───── DATA SHOWN

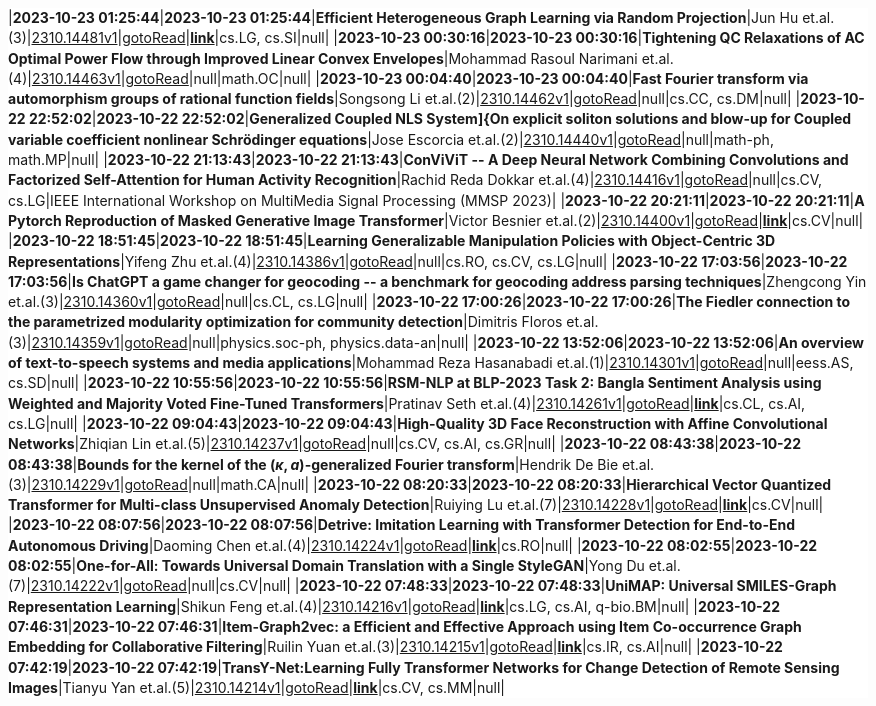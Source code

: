 |**2023-10-23 01:25:44**|**2023-10-23 01:25:44**|**Efficient Heterogeneous Graph Learning via Random Projection**|Jun Hu et.al.(3)|[2310.14481v1](http://arxiv.org/abs/2310.14481v1)|[gotoRead](http://arxiv.org/pdf/2310.14481v1)|**[link](https://github.com/CrawlScript/RpHGNN)**|cs.LG, cs.SI|null|
|**2023-10-23 00:30:16**|**2023-10-23 00:30:16**|**Tightening QC Relaxations of AC Optimal Power Flow through Improved   Linear Convex Envelopes**|Mohammad Rasoul Narimani et.al.(4)|[2310.14463v1](http://arxiv.org/abs/2310.14463v1)|[gotoRead](http://arxiv.org/pdf/2310.14463v1)|null|math.OC|null|
|**2023-10-23 00:04:40**|**2023-10-23 00:04:40**|**Fast Fourier transform via automorphism groups of rational function   fields**|Songsong Li et.al.(2)|[2310.14462v1](http://arxiv.org/abs/2310.14462v1)|[gotoRead](http://arxiv.org/pdf/2310.14462v1)|null|cs.CC, cs.DM|null|
|**2023-10-22 22:52:02**|**2023-10-22 22:52:02**|**Generalized Coupled NLS System]{On explicit soliton solutions and   blow-up for Coupled variable coefficient nonlinear Schrödinger equations**|Jose Escorcia et.al.(2)|[2310.14440v1](http://arxiv.org/abs/2310.14440v1)|[gotoRead](http://arxiv.org/pdf/2310.14440v1)|null|math-ph, math.MP|null|
|**2023-10-22 21:13:43**|**2023-10-22 21:13:43**|**ConViViT -- A Deep Neural Network Combining Convolutions and Factorized   Self-Attention for Human Activity Recognition**|Rachid Reda Dokkar et.al.(4)|[2310.14416v1](http://arxiv.org/abs/2310.14416v1)|[gotoRead](http://arxiv.org/pdf/2310.14416v1)|null|cs.CV, cs.LG|IEEE International Workshop on MultiMedia Signal Processing (MMSP   2023)|
|**2023-10-22 20:21:11**|**2023-10-22 20:21:11**|**A Pytorch Reproduction of Masked Generative Image Transformer**|Victor Besnier et.al.(2)|[2310.14400v1](http://arxiv.org/abs/2310.14400v1)|[gotoRead](http://arxiv.org/pdf/2310.14400v1)|**[link](https://github.com/valeoai/maskgit-pytorch)**|cs.CV|null|
|**2023-10-22 18:51:45**|**2023-10-22 18:51:45**|**Learning Generalizable Manipulation Policies with Object-Centric 3D   Representations**|Yifeng Zhu et.al.(4)|[2310.14386v1](http://arxiv.org/abs/2310.14386v1)|[gotoRead](http://arxiv.org/pdf/2310.14386v1)|null|cs.RO, cs.CV, cs.LG|null|
|**2023-10-22 17:03:56**|**2023-10-22 17:03:56**|**Is ChatGPT a game changer for geocoding -- a benchmark for geocoding   address parsing techniques**|Zhengcong Yin et.al.(3)|[2310.14360v1](http://arxiv.org/abs/2310.14360v1)|[gotoRead](http://arxiv.org/pdf/2310.14360v1)|null|cs.CL, cs.LG|null|
|**2023-10-22 17:00:26**|**2023-10-22 17:00:26**|**The Fiedler connection to the parametrized modularity optimization for   community detection**|Dimitris Floros et.al.(3)|[2310.14359v1](http://arxiv.org/abs/2310.14359v1)|[gotoRead](http://arxiv.org/pdf/2310.14359v1)|null|physics.soc-ph, physics.data-an|null|
|**2023-10-22 13:52:06**|**2023-10-22 13:52:06**|**An overview of text-to-speech systems and media applications**|Mohammad Reza Hasanabadi et.al.(1)|[2310.14301v1](http://arxiv.org/abs/2310.14301v1)|[gotoRead](http://arxiv.org/pdf/2310.14301v1)|null|eess.AS, cs.SD|null|
|**2023-10-22 10:55:56**|**2023-10-22 10:55:56**|**RSM-NLP at BLP-2023 Task 2: Bangla Sentiment Analysis using Weighted and   Majority Voted Fine-Tuned Transformers**|Pratinav Seth et.al.(4)|[2310.14261v1](http://arxiv.org/abs/2310.14261v1)|[gotoRead](http://arxiv.org/pdf/2310.14261v1)|**[link](https://github.com/ptnv-s/rsm-nlp-blp-task2)**|cs.CL, cs.AI, cs.LG|null|
|**2023-10-22 09:04:43**|**2023-10-22 09:04:43**|**High-Quality 3D Face Reconstruction with Affine Convolutional Networks**|Zhiqian Lin et.al.(5)|[2310.14237v1](http://arxiv.org/abs/2310.14237v1)|[gotoRead](http://arxiv.org/pdf/2310.14237v1)|null|cs.CV, cs.AI, cs.GR|null|
|**2023-10-22 08:43:38**|**2023-10-22 08:43:38**|**Bounds for the kernel of the $(κ, a)$-generalized Fourier transform**|Hendrik De Bie et.al.(3)|[2310.14229v1](http://arxiv.org/abs/2310.14229v1)|[gotoRead](http://arxiv.org/pdf/2310.14229v1)|null|math.CA|null|
|**2023-10-22 08:20:33**|**2023-10-22 08:20:33**|**Hierarchical Vector Quantized Transformer for Multi-class Unsupervised   Anomaly Detection**|Ruiying Lu et.al.(7)|[2310.14228v1](http://arxiv.org/abs/2310.14228v1)|[gotoRead](http://arxiv.org/pdf/2310.14228v1)|**[link](https://github.com/ruiyinglu/hvq-trans)**|cs.CV|null|
|**2023-10-22 08:07:56**|**2023-10-22 08:07:56**|**Detrive: Imitation Learning with Transformer Detection for End-to-End   Autonomous Driving**|Daoming Chen et.al.(4)|[2310.14224v1](http://arxiv.org/abs/2310.14224v1)|[gotoRead](http://arxiv.org/pdf/2310.14224v1)|**[link](https://github.com/Alexbeast-CN/Detrive)**|cs.RO|null|
|**2023-10-22 08:02:55**|**2023-10-22 08:02:55**|**One-for-All: Towards Universal Domain Translation with a Single StyleGAN**|Yong Du et.al.(7)|[2310.14222v1](http://arxiv.org/abs/2310.14222v1)|[gotoRead](http://arxiv.org/pdf/2310.14222v1)|null|cs.CV|null|
|**2023-10-22 07:48:33**|**2023-10-22 07:48:33**|**UniMAP: Universal SMILES-Graph Representation Learning**|Shikun Feng et.al.(4)|[2310.14216v1](http://arxiv.org/abs/2310.14216v1)|[gotoRead](http://arxiv.org/pdf/2310.14216v1)|**[link](https://github.com/fengshikun/unimap)**|cs.LG, cs.AI, q-bio.BM|null|
|**2023-10-22 07:46:31**|**2023-10-22 07:46:31**|**Item-Graph2vec: a Efficient and Effective Approach using Item   Co-occurrence Graph Embedding for Collaborative Filtering**|Ruilin Yuan et.al.(3)|[2310.14215v1](http://arxiv.org/abs/2310.14215v1)|[gotoRead](http://arxiv.org/pdf/2310.14215v1)|**[link](https://github.com/cpu135/item-graph2vec)**|cs.IR, cs.AI|null|
|**2023-10-22 07:42:19**|**2023-10-22 07:42:19**|**TransY-Net:Learning Fully Transformer Networks for Change Detection of   Remote Sensing Images**|Tianyu Yan et.al.(5)|[2310.14214v1](http://arxiv.org/abs/2310.14214v1)|[gotoRead](http://arxiv.org/pdf/2310.14214v1)|**[link](https://github.com/Drchip61/TransYNe)**|cs.CV, cs.MM|null|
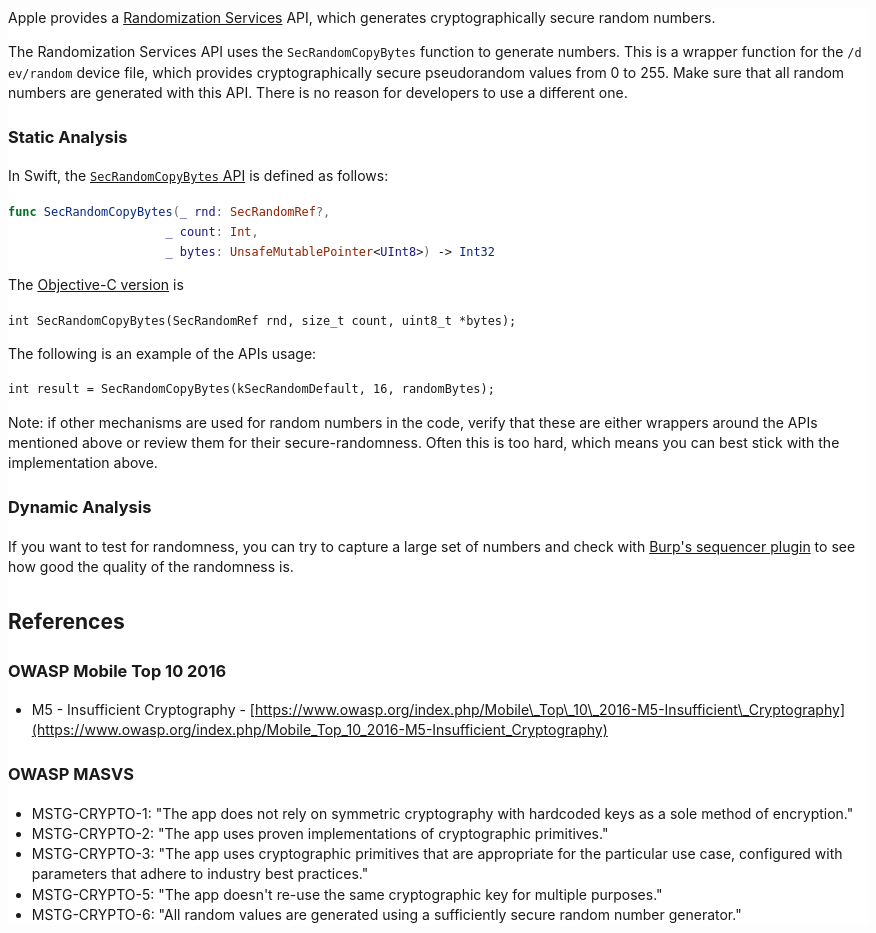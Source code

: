 Apple provides a [Randomization Services](https://developer.apple.com/reference/security/randomization_services) API, which generates cryptographically secure random numbers.

The Randomization Services API uses the `SecRandomCopyBytes` function to generate numbers. This is a wrapper function for the `/dev/random` device file, which provides cryptographically secure pseudorandom values from 0 to 255. Make sure that all random numbers are generated with this API. There is no reason for developers to use a different one.

### Static Analysis

In Swift, the [`SecRandomCopyBytes` API](https://developer.apple.com/reference/security/1399291-secrandomcopybytes) is defined as follows:

```swift
func SecRandomCopyBytes(_ rnd: SecRandomRef?,
                      _ count: Int,
                      _ bytes: UnsafeMutablePointer<UInt8>) -> Int32
```

The [Objective-C version](https://developer.apple.com/reference/security/1399291-secrandomcopybytes?language=objc) is

```text
int SecRandomCopyBytes(SecRandomRef rnd, size_t count, uint8_t *bytes);
```

The following is an example of the APIs usage:

```text
int result = SecRandomCopyBytes(kSecRandomDefault, 16, randomBytes);
```

Note: if other mechanisms are used for random numbers in the code, verify that these are either wrappers around the APIs mentioned above or review them for their secure-randomness. Often this is too hard, which means you can best stick with the implementation above.

### Dynamic Analysis

If you want to test for randomness, you can try to capture a large set of numbers and check with [Burp's sequencer plugin](https://portswigger.net/burp/documentation/desktop/tools/sequencer) to see how good the quality of the randomness is.

## References

### OWASP Mobile Top 10 2016

* M5 - Insufficient Cryptography - [https://www.owasp.org/index.php/Mobile\_Top\_10\_2016-M5-Insufficient\_Cryptography](https://www.owasp.org/index.php/Mobile_Top_10_2016-M5-Insufficient_Cryptography)

### OWASP MASVS

* MSTG-CRYPTO-1: "The app does not rely on symmetric cryptography with hardcoded keys as a sole method of encryption."
* MSTG-CRYPTO-2: "The app uses proven implementations of cryptographic primitives."
* MSTG-CRYPTO-3: "The app uses cryptographic primitives that are appropriate for the particular use case, configured with parameters that adhere to industry best practices."
* MSTG-CRYPTO-5: "The app doesn't re-use the same cryptographic key for multiple purposes."
* MSTG-CRYPTO-6: "All random values are generated using a sufficiently secure random number generator."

──────────

**TASK BRIEF**
Copy every line where the word "Analysis" is present in the entries above.

**WRITTEN REPLY**
|**2023-10-22 10:55:56**|**2023-10-22 10:55:56**|**RSM-NLP at BLP-2023 Task 2: Bangla Sentiment Analysis using Weighted and   Majority Voted Fine-Tuned Transformers**|Pratinav Seth et.al.(4)|[2310.14261v1](http://arxiv.org/abs/2310.14261v1)|[gotoRead](http://arxiv.org/pdf/2310.14261v1)|**[link](https://github.com/ptnv-s/rsm-nlp-blp-task2)**|cs.CL, cs.AI, cs.LG|null|
### Static Analysis
### Dynamic Analysis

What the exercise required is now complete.